The reader should remember, throughout the reading of the poem, that the raven answers always with the same word; it is the speaker who must frame the questions so that the bird’s response appears to be significant and appears, it might be added, to reinforce the speaker’s own preconceptions about the what, if anything, follows death. Only in the speaker’s mind is the raven The Raven, because it is he who poses questions to which “nevermore” may be regarded as being a significant response. As the speaker himself confesses, it is he who ponders possible meanings for the bird’s “croaking ‘Nevermore’”:

. . . Straight I wheeled a cushioned seat in front of bird, and bust and door;
Then, upon the velvet sinking, I betook myself to linking
Fancy unto fancy, thinking what this ominous bird of yore--
What this grim, ungainly, ghastly, gaunt, and ominous bird of yore
meant in croaking "Nevermore."

The speaker, at first, cannot discern whether the raven is sent from God or from the devil, whether it is a messenger from heaven or from hell. When he asks it whether there is “balm in Gilead,” or a salve that is capable of healing his anguished grief at Lenore’s death, the raven replies, not surprisingly to the reader, “Nevermore,” whereupon, not liking this answer, the speaker believes the raven must be a bird from hell, although one that is able to discern the future, and he asks--almost begs to know--whether he shall ever hold Lenore in his embrace again, whether, in short, there is a life after death, during which he and his beloved may be reunited:

"Prophet!" said I, "thing of evil! - prophet still, if bird or devil!
By that Heaven that bends above us - by that God we both adore --
Tell this soul with sorrow laden if, within the distant Aidenn,
It shall clasp a sainted maiden whom the angels name Lenore --
Clasp a rare and radiant maiden whom the angels name Lenore."
Quoth the Raven "Nevermore."
Outraged at this reply (which he contrived to be the answer by the way that he formulated his question), the speaker orders the raven from his chamber, but the bird ignores his command, remaining on his perch above the door:

And the Raven, never flitting, still is sitting, still is sitting
On the pallid bust of Pallas just above my chamber door;
And his eyes have all the seeming of a demon's that is dreaming,
And the lamp-light o'er him streaming throws his shadow on the floor;
And my soul from out that shadow that lies floating on the floor
Shall be lifted--nevermore!
Now, the same bird that the speaker has characterized variously as merely an “ebony bird,” as an emissary from “the Night’s Plutonian shore,” as a messenger sent by God or the devil, and as a demonic prophet, now regards it as the very embodiment of wisdom, for it occupies (not, in the mind of the narrator, by sheer chance, the reader may assume) “the pallid bust of Pallas,” or Athena, the goddess of wisdom.

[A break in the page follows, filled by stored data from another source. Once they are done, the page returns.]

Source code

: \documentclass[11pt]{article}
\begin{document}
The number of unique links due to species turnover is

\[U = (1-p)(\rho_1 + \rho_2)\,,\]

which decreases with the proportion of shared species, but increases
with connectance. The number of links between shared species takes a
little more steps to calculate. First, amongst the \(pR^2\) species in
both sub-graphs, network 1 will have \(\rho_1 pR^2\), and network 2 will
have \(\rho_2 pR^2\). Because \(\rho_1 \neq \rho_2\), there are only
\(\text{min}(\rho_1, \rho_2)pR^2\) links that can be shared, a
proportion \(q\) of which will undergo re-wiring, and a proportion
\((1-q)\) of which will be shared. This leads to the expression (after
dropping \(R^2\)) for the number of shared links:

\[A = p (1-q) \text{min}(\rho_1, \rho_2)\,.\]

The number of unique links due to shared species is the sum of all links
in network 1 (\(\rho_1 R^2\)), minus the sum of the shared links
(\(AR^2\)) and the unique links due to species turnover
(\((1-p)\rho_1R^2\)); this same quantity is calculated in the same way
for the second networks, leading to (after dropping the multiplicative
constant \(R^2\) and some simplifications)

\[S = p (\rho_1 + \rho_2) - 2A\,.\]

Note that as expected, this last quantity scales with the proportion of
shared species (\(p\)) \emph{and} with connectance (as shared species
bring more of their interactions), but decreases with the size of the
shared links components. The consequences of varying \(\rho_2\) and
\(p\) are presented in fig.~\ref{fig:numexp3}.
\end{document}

Here, we take our leave of the speaker, leaving him obsessed with the idea that, in having (apparently subconsciously) answered his own questions about the likelihood of his attaining “surcease of sorrow” by being reunited with his “lost Lenore,“ he has determined, just as he had believed all along, that there is no existence beyond death, and that the proper attitude to take concerning the belief in the survival of death is a despairing disbelief. His “lost Lenore” was lost even before the raven appeared to him, to reinforce his beliefs that death is the end of life and that there is no hope in an existence beyond the grave.